思考力があれば、小さくても勝てる。

サッカーJリーグのサンフレッチェ広島の佐藤寿人選手が、来季J2に降格する名古屋グランパスへの移籍が決まりました。今シーズン、出場機会が少なかったので、もしやと思っていましたが、今回の移籍は「出場機会を求めて」のようです。

2016年11月27日追記

サンフレッチェが、2007年、J2へ降格し、サポーターの前で「絶対に1年で帰ってくるから」と宣言し、2008年、圧倒的強さでJ1へ昇格するのですが、その時の佐藤選手の有言実行ぶりに心を打たれて、それ以来応援しています。

佐藤選手の実績は、日本代表にも選ばれたこともあり、2012年には JリーグMVPとJリーグ得点王を獲得。

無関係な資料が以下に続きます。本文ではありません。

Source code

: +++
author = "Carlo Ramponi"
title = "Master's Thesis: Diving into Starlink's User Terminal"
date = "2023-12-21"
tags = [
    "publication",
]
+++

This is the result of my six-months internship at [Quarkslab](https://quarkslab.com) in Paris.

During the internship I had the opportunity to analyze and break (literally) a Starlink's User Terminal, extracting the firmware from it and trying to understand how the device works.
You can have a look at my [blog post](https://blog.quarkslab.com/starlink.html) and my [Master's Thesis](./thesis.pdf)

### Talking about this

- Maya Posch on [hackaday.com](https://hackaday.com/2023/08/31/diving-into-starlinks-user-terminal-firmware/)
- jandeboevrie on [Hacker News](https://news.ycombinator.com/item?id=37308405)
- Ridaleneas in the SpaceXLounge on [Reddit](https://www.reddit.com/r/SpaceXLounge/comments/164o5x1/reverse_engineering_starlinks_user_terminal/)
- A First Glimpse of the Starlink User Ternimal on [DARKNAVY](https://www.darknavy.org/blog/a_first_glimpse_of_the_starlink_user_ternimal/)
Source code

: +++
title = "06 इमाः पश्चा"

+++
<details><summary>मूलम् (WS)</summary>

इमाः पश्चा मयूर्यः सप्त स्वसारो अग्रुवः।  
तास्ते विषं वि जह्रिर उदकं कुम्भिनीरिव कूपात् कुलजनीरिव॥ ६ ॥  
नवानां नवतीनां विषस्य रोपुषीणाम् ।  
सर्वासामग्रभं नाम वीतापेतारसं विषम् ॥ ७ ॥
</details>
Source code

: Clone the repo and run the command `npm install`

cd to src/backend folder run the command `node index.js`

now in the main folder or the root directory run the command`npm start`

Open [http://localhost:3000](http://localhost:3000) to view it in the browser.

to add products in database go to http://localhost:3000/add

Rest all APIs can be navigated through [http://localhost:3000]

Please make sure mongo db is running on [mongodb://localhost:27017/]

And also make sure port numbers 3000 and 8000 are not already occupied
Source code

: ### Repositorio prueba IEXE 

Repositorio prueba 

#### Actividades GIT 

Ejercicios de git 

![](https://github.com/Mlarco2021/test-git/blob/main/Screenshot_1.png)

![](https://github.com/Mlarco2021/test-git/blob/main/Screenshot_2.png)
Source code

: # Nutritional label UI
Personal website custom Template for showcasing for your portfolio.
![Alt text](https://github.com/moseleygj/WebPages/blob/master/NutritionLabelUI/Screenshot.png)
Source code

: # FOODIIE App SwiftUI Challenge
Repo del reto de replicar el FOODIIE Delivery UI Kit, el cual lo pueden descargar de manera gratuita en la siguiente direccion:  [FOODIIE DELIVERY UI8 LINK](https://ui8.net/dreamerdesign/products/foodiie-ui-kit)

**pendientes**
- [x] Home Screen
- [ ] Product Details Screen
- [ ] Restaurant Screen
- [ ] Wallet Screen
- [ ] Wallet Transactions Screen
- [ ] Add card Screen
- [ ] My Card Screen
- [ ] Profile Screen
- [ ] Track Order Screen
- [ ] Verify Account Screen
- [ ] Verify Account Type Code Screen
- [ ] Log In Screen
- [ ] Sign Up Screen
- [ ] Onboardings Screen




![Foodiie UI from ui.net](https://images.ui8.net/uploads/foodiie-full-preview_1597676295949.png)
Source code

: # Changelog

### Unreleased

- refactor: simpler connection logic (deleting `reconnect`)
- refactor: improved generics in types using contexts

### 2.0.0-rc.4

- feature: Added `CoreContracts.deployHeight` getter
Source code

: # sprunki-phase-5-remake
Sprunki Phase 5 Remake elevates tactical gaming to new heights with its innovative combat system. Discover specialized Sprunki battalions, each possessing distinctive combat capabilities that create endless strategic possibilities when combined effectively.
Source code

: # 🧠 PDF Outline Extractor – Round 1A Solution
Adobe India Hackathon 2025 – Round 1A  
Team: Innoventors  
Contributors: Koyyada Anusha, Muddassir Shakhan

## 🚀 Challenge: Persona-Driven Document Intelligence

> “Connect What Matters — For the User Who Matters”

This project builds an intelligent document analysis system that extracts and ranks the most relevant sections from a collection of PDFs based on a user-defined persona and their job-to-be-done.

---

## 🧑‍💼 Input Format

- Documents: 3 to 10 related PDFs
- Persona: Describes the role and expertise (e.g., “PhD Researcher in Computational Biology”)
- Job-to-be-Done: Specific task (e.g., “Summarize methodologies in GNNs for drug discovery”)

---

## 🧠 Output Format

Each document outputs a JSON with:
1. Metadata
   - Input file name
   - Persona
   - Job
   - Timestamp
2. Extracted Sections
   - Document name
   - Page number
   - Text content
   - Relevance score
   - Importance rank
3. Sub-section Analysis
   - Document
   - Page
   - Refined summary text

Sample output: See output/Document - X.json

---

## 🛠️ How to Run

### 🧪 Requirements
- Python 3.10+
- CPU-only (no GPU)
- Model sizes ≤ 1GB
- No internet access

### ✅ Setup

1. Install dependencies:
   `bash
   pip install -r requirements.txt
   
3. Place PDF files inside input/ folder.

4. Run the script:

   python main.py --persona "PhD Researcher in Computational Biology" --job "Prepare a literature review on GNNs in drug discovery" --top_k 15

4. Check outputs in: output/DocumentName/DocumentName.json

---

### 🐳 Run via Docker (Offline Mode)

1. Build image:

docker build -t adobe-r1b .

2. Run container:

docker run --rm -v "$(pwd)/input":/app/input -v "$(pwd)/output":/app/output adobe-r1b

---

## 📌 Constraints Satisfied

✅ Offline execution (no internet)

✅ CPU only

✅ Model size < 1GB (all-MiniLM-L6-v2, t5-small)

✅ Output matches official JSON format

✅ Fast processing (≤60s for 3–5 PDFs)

歴代通算J1リーグ得点数2位。12年連続で2桁得点記録といった素晴らしい実績です。

そんな佐藤選手の2013年に発売された本、「小さくても、勝てる。」では、内容は、佐藤選手のサッカー人生そのものを本人の視点で書かれているのですが、「すべてのゴールを言葉にして説明できる」という言葉の通り、“思考力”について書かれています。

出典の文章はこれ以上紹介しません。